- [EXERCISE GOAL]: Read the records below. Copy each line where the string "KnowledgeEntry" occurs.

- [RECORDED DATA]:
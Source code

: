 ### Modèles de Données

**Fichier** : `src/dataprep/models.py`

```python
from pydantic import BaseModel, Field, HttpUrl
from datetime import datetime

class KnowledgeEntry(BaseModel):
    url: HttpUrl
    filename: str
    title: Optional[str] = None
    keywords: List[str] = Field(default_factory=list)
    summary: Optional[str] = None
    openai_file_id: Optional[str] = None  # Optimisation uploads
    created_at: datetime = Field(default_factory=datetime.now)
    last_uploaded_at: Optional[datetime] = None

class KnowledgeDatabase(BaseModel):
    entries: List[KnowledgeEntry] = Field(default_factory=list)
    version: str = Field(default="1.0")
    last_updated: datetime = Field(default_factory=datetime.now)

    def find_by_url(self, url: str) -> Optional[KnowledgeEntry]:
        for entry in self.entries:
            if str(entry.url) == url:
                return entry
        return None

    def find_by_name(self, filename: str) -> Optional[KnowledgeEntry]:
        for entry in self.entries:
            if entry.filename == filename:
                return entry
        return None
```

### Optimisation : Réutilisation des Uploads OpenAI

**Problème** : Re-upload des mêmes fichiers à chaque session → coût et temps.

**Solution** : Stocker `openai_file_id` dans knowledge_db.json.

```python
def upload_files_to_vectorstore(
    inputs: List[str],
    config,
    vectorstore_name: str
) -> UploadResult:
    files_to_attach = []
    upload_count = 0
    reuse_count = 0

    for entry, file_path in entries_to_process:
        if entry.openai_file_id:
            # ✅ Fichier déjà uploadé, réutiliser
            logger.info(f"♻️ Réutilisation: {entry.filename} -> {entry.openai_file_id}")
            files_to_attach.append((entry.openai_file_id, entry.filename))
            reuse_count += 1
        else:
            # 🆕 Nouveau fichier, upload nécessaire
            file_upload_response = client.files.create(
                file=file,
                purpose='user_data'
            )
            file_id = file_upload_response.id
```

- [OUTPUT OF THE EXERCISE]:
class KnowledgeEntry(BaseModel):
    entries: List[KnowledgeEntry] = Field(default_factory=list)
    def find_by_url(self, url: str) -> Optional[KnowledgeEntry]:
    def find_by_name(self, filename: str) -> Optional[KnowledgeEntry]:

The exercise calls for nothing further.